Con todo, el presidente del BCE deslizó una recomendación para Madrid: esperar a conocer los análisis sobre la situación del sector financiero. "El informe del Fondo Monetario Internacional estará listo el viernes, y después llegarán las valoraciones independientes de las empresas contratadas por el Gobierno español. Cualquier decisión sobre el Mecanismo de Estabilidad Financiera debe basarse en un análisis realista de las necesidades de recapitalización, y del dinero disponible" para afrontarlas antes de pedir ayuda.

Draghi dejó claro que la regulación actual del Mecanismo Europeo de Estabilidad no le permite recapitalizar bancos salvo de forma indirecta a través de los Estados. Sin embargo, dejó abierta la puerta a una reforma del fondo para cambiar su naturaleza. "Eso permitiría recapitalizar sin elevar la deuda estatal, pero también convertiría al fondo en propietario de acciones. Debemos preguntarnos si queremos eso o no", razonó.

En todo caso, el presidente del BCE rechazó que los rescates directos a los bancos supongan una pérdida de la "condicionalidad", es decir, que no puedan ofrecerse a cambio de la adopción de medidas de contrapartida por parte de los rescatados. "Eso no es cierto; se podría mantener la condicionalidad respecto a los bancos, al sector financiero o incluso a los gobiernos".

RIESGOS PARA EL CRECIMIENTO

El presidente del BCE señaló en su comparecencia un agravamiento de los riesgos a la baja para el crecimiento europeo. A su juicio, la tensiones existentes en varios mercados podrían contagiarse a la economía real, al tiempo que no se descartan subidas de precios en las materias primas.

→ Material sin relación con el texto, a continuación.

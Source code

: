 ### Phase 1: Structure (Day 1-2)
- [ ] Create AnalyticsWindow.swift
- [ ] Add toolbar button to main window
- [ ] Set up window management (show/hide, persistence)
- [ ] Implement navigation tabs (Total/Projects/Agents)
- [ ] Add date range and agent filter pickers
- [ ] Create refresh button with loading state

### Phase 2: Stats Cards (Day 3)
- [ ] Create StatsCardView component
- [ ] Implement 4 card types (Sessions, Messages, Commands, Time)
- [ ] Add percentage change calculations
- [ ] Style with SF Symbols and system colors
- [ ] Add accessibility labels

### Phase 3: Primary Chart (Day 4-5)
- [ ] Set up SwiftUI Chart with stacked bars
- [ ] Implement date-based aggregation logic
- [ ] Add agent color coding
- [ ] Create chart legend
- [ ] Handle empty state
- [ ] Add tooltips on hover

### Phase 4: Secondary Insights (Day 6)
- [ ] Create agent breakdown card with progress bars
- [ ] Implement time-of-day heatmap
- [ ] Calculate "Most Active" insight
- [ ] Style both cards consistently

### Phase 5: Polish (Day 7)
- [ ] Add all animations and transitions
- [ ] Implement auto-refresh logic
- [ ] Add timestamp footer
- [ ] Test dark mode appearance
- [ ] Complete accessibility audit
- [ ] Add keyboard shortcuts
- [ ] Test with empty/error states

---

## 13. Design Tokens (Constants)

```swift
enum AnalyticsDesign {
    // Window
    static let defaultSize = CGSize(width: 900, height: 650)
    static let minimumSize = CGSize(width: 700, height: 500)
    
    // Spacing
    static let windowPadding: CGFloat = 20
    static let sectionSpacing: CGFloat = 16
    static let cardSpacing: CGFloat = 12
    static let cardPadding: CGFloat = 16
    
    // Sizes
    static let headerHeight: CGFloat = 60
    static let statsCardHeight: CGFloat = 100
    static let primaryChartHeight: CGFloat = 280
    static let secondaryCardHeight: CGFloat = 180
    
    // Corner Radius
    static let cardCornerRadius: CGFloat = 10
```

Draghi reconoció que los "enormes esfuerzos" que están haciendo países como España, Italia, Portugal o Irlanda pueden no tener un efecto en el crecimiento a corto plazo. Pero el jefe de la autoridad monetaria sugirió que "los beneficios" de estas medidas podrían ser más perceptibles "si se clarifica dónde va a estar la eurozona en cinco o 10 años", instando a los líderes políticos a que den pasos adelante "hacia un objetivo" claro.

Las proyecciones económicas del BCE en el mes de junio quedan en un crecimiento del PIB de entre el -0.5% y el 0.3%, para 2012, y de entre el 0% y el 2%, para el año que viene, lo que supone recortar la orquilla en dos décimas en su parte alta respecto a las previsiones de hace tres meses.

En cuanto a los precios, el organismo emisor considera que la inflación "en el horizonte relevante" coincide con la estabilidad de precios, es decir, ligeramente inferior al 2 por ciento. El BCE cree que la energía y los impuestos indirectos mantendrán el IPC armonizado por encima del 2% durante todo el ejercicio, aunque en 2013 sus previsiones lo sitúan entre el 1% y el 2.2 por ciento.